Nice to hear it worked!

Reply to
MrC1

"Bill" wrote in news: snipped-for-privacy@individual.net:

A bungee did this for me so well I was almost tempted to forget about replacing the tie rod end.

Reply to
Sheldon Harper

Hi, Wondering how old the truck is and ever do regular maintenance on it? Tony

Reply to
Tony Hwang

I held temporarily held a muffler up in my vette when a bolt for the hanger fell out and was lost. I used dental floss!!!! It's incredibly strong. Held in normal driving for 20 miles until I could get home.

Reply to
Larry Bud

It is an 81 with probably over 500,000 miles on it. I try to keep it in good operating order. (Has recently rebuilt engine, etc.) Actually I was just about to take it into the shop to have the front end worked on....

Reply to
Bill

Sounds like a Ford!!! Falls apart with no warning and held together with shoelaces.

Reply to
badgolferman

I think it is a brilliant post... Bill... ignore the judgemental jackasses who feel the need to constantly lecture those of us who don't worship the God of preventive mainenance..

Hey.. when it breaks I fix it... It works for me.. .life is a little more fun that way.

Reply to
Jack

My Father-in-law always said, "God could forgive a thief, but never a teller of tall tales." These tales appear very tall. JD

Reply to
tinacci336

I'd be more skeptical of anyone who claims to know what God will or won't forgive than of someone who says they drove a few miles with a tie rod held in place by a shoelace. Who would make up such a story? The forces on a tie rod aren't exceptional with gentle driving.
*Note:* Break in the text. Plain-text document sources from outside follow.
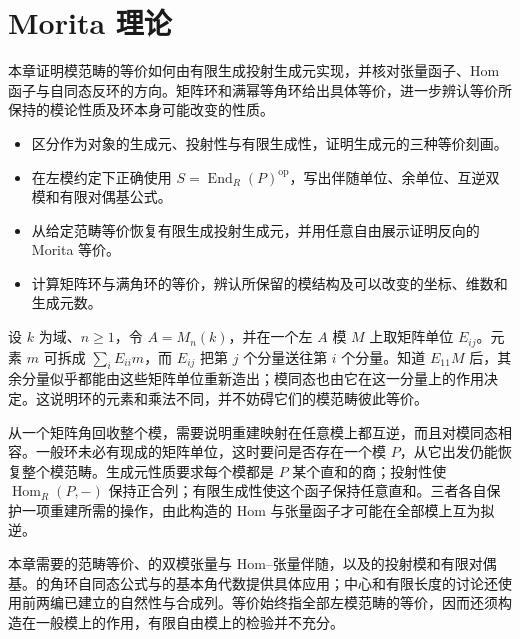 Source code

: 
\chapter{Morita 理论}
\label{b2:ch:16}

\begin{chapterabstract}
	本章证明模范畴的等价如何由有限生成投射生成元实现，并核对张量函子、Hom 函子与自同态反环的方向。矩阵环和满幂等角环给出具体等价，进一步辨认等价所保持的模论性质及环本身可能改变的性质。
\end{chapterabstract}

\begin{learninggoals}
	\begin{itemize}
		\item 区分作为对象的生成元、投射性与有限生成性，证明生成元的三种等价刻画。
		\item 在左模约定下正确使用 \(S=\operatorname{End}_R(P)^{\mathrm{op}}\)，写出伴随单位、余单位、互逆双模和有限对偶基公式。
		\item 从给定范畴等价恢复有限生成投射生成元，并用任意自由展示证明反向的 Morita 等价。
		\item 计算矩阵环与满角环的等价，辨认所保留的模结构及可以改变的坐标、维数和生成元数。
	\end{itemize}
\end{learninggoals}

设 \(k\) 为域、\(n\ge1\)，令 \(A=M_n(k)\)，并在一个左 \(A\) 模 \(M\) 上取矩阵单位 \(E_{ij}\)。元素 \(m\) 可拆成 \(\sum_iE_{ii}m\)，而 \(E_{ij}\) 把第 \(j\) 个分量送往第 \(i\) 个分量。知道 \(E_{11}M\) 后，其余分量似乎都能由这些矩阵单位重新造出；模同态也由它在这一分量上的作用决定。这说明环的元素和乘法不同，并不妨碍它们的模范畴彼此等价。

\ProseParagraphBreak

从一个矩阵角回收整个模，需要说明重建映射在任意模上都互逆，而且对模同态相容。一般环未必有现成的矩阵单位，这时要问是否存在一个模 \(P\)，从它出发仍能恢复整个模范畴。生成元性质要求每个模都是 \(P\) 某个直和的商；投射性使 \(\operatorname{Hom}_R(P,-)\) 保持正合列；有限生成性使这个函子保持任意直和。三者各自保护一项重建所需的操作，由此构造的 Hom 与张量函子才可能在全部模上互为拟逆。

\ProseParagraphBreak

本章需要的范畴等价、的双模张量与 Hom–张量伴随，以及的投射模和有限对偶基。的角环自同态公式与的基本角代数提供具体应用；中心和有限长度的讨论还使用前两编已建立的自然性与合成列。等价始终指全部左模范畴的等价，因而还须构造在一般模上的作用，有限自由模上的检验并不充分。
I believe the story especially in light of memories of cars I semi-maintained in my college days. I'm probably the only person to ever to put a Willies flat head jeep engine and transmission into an Austin Healey Sprite and did it in the dorm parking lot. It cost me $30 including the wrecked jeep. I made the brackets in the physics department machine shop. Drove it for nearly a year afterwards.

Reply to
Louis Boyd

I was thinking along those same lines while reading the OP. Amazing that anyone should still be driving a vehicle without doing regular maintenance and would not have repaired a worn tie rod long before it fell off.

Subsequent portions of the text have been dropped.